In the evenings I needed some kind of diversion from the monotony of the day. One night I went with a fellow apprentice to a night club in Ashton-under-Lyme wearing my only casual ‘going out’ garment, a heavy Donegal sweater. The Beatles were just becoming famous in a night club in Liverpool at this time and everywhere similar subterranean joints, with their own amateurish groups, were springing up. I felt hot and bothered and out of place in this one! Less so when I went to the ‘Hallé Band’, as they called it, at the Free Trade Hall, with Bob (from the white metal shop where I’d brew up at break time) and Jim (who worked near me on a milling machine). Sir John Barbirolli led the orchestra in masterful and overwhelming performances of the great classics.
Later I restarted piano lessons with a local organist. I would cycle to his dingy victorian house where he tried to enthuse me with Bartok’s microcosmos. This experiment ended when he told me I would get more value for my money if I consulted him for treatment of my catarrh!
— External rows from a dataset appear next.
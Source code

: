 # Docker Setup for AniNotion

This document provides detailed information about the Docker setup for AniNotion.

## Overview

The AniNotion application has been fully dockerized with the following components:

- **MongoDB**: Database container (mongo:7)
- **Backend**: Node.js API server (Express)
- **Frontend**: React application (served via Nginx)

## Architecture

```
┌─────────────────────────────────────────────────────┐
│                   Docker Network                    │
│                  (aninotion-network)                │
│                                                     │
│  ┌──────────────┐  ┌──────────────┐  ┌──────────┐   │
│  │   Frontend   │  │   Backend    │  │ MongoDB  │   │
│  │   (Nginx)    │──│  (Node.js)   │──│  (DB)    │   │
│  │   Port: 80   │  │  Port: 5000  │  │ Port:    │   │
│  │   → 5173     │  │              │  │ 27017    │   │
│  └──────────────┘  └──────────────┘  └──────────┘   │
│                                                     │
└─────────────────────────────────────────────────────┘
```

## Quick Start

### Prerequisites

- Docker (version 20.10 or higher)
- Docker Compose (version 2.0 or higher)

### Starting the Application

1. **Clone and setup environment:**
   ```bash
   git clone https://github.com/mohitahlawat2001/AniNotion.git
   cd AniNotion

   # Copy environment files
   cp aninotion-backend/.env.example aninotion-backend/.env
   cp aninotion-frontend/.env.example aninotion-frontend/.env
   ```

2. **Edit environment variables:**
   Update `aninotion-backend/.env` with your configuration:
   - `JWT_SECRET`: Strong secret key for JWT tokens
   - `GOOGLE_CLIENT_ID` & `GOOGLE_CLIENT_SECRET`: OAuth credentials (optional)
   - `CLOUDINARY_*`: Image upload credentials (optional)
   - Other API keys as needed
My cousin’s husband was the university chaplain, and Sunday evenings I would attend a student discussion group at their house. I met a girl who invited me to supper. I got very excited about this until I discovered that her boyfriend was also invited. They spent the evening talking about Nietzsche, and whether he was responsible for Hitler, a subject on which I had rather little to contribute. I was sure, at that stage, that I would never go to university.
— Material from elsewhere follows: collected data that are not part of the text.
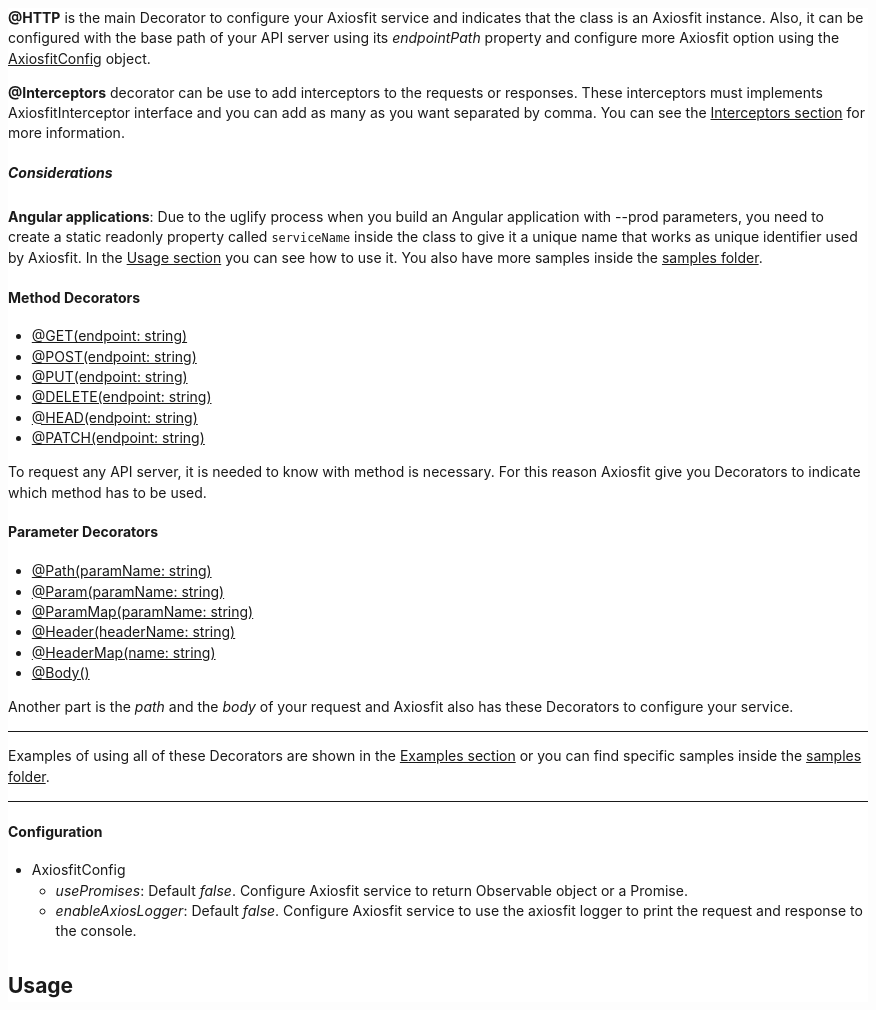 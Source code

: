 **@HTTP** is the main Decorator to configure your Axiosfit service and indicates that the class is an Axiosfit instance. Also, it can be configured with the base path of your API server using its _endpointPath_ property and configure more Axiosfit option using the [AxiosfitConfig](#axiosfitConfig) object.

**@Interceptors** decorator can be use to add interceptors to the requests or responses. These interceptors must implements AxiosfitInterceptor interface and you can add as many as you want separated by comma. You can see the [Interceptors section](#interceptors) for more information.

##### Considerations

**Angular applications**: Due to the uglify process when you build an Angular application with --prod parameters, you need to create a static readonly property called `serviceName` inside the class to give it a unique name that works as unique identifier used by Axiosfit. In the [Usage section](#usage) you can see how to use it. You also have more samples inside the [samples folder](./samples).

#### Method Decorators

- [@GET(endpoint: string)](miscellaneous/variables.html#GET)
- [@POST(endpoint: string)](miscellaneous/variables.html#POST)
- [@PUT(endpoint: string)](miscellaneous/variables.html#PUT)
- [@DELETE(endpoint: string)](miscellaneous/variables.html#DELETE)
- [@HEAD(endpoint: string)](miscellaneous/variables.html#HEAD)
- [@PATCH(endpoint: string)](miscellaneous/variables.html#PATCH)

To request any API server, it is needed to know with method is necessary. For this reason Axiosfit give you Decorators to indicate which method has to be used.

#### Parameter Decorators

- [@Path(paramName: string)](miscellaneous/variables.html#Path)
- [@Param(paramName: string)](miscellaneous/variables.html#Param)
- [@ParamMap(paramName: string)](miscellaneous/variables.html#ParamMap)
- [@Header(headerName: string)](miscellaneous/variables.html#Header)
- [@HeaderMap(name: string)](miscellaneous/variables.html#HeaderMap)
- [@Body()](miscellaneous/variables.html#Body)

Another part is the _path_ and the _body_ of your request and Axiosfit also has these Decorators to configure your service.

---

Examples of using all of these Decorators are shown in the [Examples section](#samples_section) or you can find specific samples inside the [samples folder](./samples).

---

#### Configuration

- <a name="axiosfitConfig"></a>AxiosfitConfig
  - _usePromises_: Default _false_. Configure Axiosfit service to return Observable object or a Promise.
  - _enableAxiosLogger_: Default _false_. Configure Axiosfit service to use the axiosfit logger to print the request and response to the console.

## <a name="usage"></a>Usage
More on my level at the Sunday evening group were two railways enthusiasts whose main preoccupation was with travelling over the lesser known spurs of the North West. Their conversation consisted of gems like: ‘If we take the 18.37 Saturdays only Sheffield train from Central on 26th it is being diverted via X, over the Y spur which is otherwise used only for freight.’ Come 26th we would be aboard the said train as, in pitch dark, it cautiously negotiated the creaking and groaning spur in question.
At weekends I often went home to Northumberland with a free pass. I had a choice of routes, both of them taking around five hours if I left at the right time. Either I boarded a train to Newcastle which took in every industrial city it could get near to – Huddersfield, Bradford, Leeds, Stockton, Hartlepool, Sunderland and Gateshead – which I found immeasurably depressing; or I travelled via Carlisle, in which case after Bolton and Preston I was in the other North which I loved of moorland fells and stone walls. After a while I arranged to get off work a bit early so that I could always take the Carlisle train. This did, however, involve a long wait in the station café at Carlisle Citadel station which I would spend nodding off over my HNC homework to the sound of a huge hissing expresso machine.